Defense Secretary Jim Mattis says the revamped U.S. strategy for Afghanistan, which he promised by mid-July, is still not finished.

Mattis, speaking to reporters in an impromptu session Friday, said "it's underway," but would not says how soon it will be ready to present to the president. "You know me, I don't give timelines," he said.

Even though it's already mid-July, Mattis said mid-July remains his goal to complete the review.

"Somewhere around there," he said. "We are driven by the maturity of the discussion, and where we're at. We're not going to meet some timeline if we are not ready, but we are pretty close."

One holdup appears to be a White House initiative backed by chief strategist Steve Bannon to use private contractors to train and equip Afghan forces in the future, a proposal that was first reported by the New York Times.

Mattis is said to be opposed to the idea, which is designed to save money but is often more expensive than using U.S. military personnel.

The idea of using more contractors and fewer troops was defended Thursday by Sebastian Gorka, presidential deputy assistant.

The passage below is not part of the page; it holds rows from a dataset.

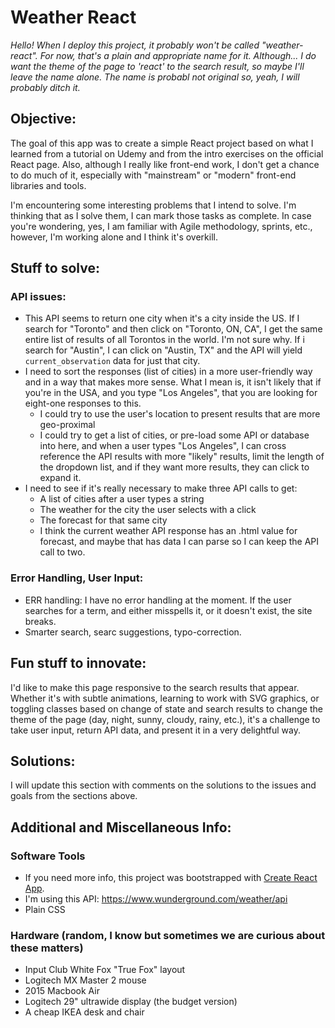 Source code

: # Weather React

_Hello! When I deploy this project, it probably won't be called "weather-react". For now, that's a plain and appropriate name for it. Although... I do want the theme of the page to 'react' to the search result, so maybe I'll leave the name alone. The name is probabl not original so, yeah, I will probably ditch it._

## Objective:
The goal of this app was to create a simple React project based on what I learned from a tutorial on Udemy and from the intro exercises on the official React page. Also, although I really like front-end work, I don't get a chance to do much of it, especially with "mainstream" or "modern" front-end libraries and tools.

I'm encountering some interesting problems that I intend to solve. I'm thinking that as I solve them, I can mark those tasks as complete. In case you're wondering, yes, I am familiar with Agile methodology, sprints, etc., however, I'm working alone and I think it's overkill.

## Stuff to solve:

### API issues:
* This API seems to return one city when it's a city inside the US. If I search for "Toronto" and then click on "Toronto, ON, CA", I get the same entire list of results of all Torontos in the world. I'm not sure why. If i search for "Austin", I can click on "Austin, TX" and the API will yield `current_observation` data for just that city. 
* I need to sort the responses (list of cities) in a more user-friendly way and in a way that makes more sense. What I mean is, it isn't likely that if you're in the USA, and you type "Los Angeles", that you are looking for eight-one responses to this. 
  * I could try to use the user's location to present results that are more geo-proximal
  * I could try to get a list of cities, or pre-load some API or database into here, and when a user types "Los Angeles", I can cross reference the API results with more "likely" results, limit the length of the dropdown list, and if they want more results, they can click to expand it.
* I need to see if it's really necessary to make three API calls to get:
  * A list of cities after a user types a string
  * The weather for the city the user selects with a click
  * The forecast for that same city
  * I think the current weather API response has an .html value for forecast, and maybe that has data I can parse so I can keep the API call to two.

### Error Handling, User Input:
* ERR handling: I have no error handling at the moment. If the user searches for a term, and either misspells it, or it doesn't exist, the site breaks. 
* Smarter search, searc suggestions, typo-correction.

## Fun stuff to innovate:
I'd like to make this page responsive to the search results that appear. Whether it's with subtle animations, learning to work with SVG graphics, or toggling classes based on change of state and search results to change the theme of the page (day, night, sunny, cloudy, rainy, etc.), it's a challenge to take user input, return API data, and present it in a very delightful way.

## Solutions:
I will update this section with comments on the solutions to the issues and goals from the sections above.

## Additional and Miscellaneous Info:
### Software Tools
* If you need more info, this project was bootstrapped with [Create React App](https://github.com/facebookincubator/create-react-app).
* I'm using this API: https://www.wunderground.com/weather/api
* Plain CSS
### Hardware (random, I know but sometimes we are curious about these matters)
* Input Club White Fox "True Fox" layout
* Logitech MX Master 2 mouse
* 2015 Macbook Air
* Logitech 29" ultrawide display (the budget version)
* A cheap IKEA desk and chair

He told CNN, "We open the door here at the White House to outside ideas."

"It's about saving the U.S. taxpayer money, it's about creating indigenous capacity," Gorka said. He also appeared to confirm that Erik Prince, a founder of the private security firm Blackwater Worldwide, was among those approached for alternatives to dispatching more U.S. troops.

"This is a former operator. This is a man who hires former operators, first tier, special operations forces, retired individuals, not to go and fight there instead of somebody else, but to help the Afghans, to help local indigenous forces protect their own territory," Gorka said. "So this is a cost-cutting venture."

This week, Sen. John McCain, R-Ariz., chairman of the Senate Armed Services Committee, expressed frustration that the promised strategy has not been provided to the Congress, and threatened to insert his own strategy into the Senate version of the National Defense Authorization Bill.

At a defense ministers meeting in Brussels last month, NATO countries committed to send several thousand additional military trainers to support the alliances "Resolute Support" mission of which the U.S. contribution was expected to number as many as 4,000 troops.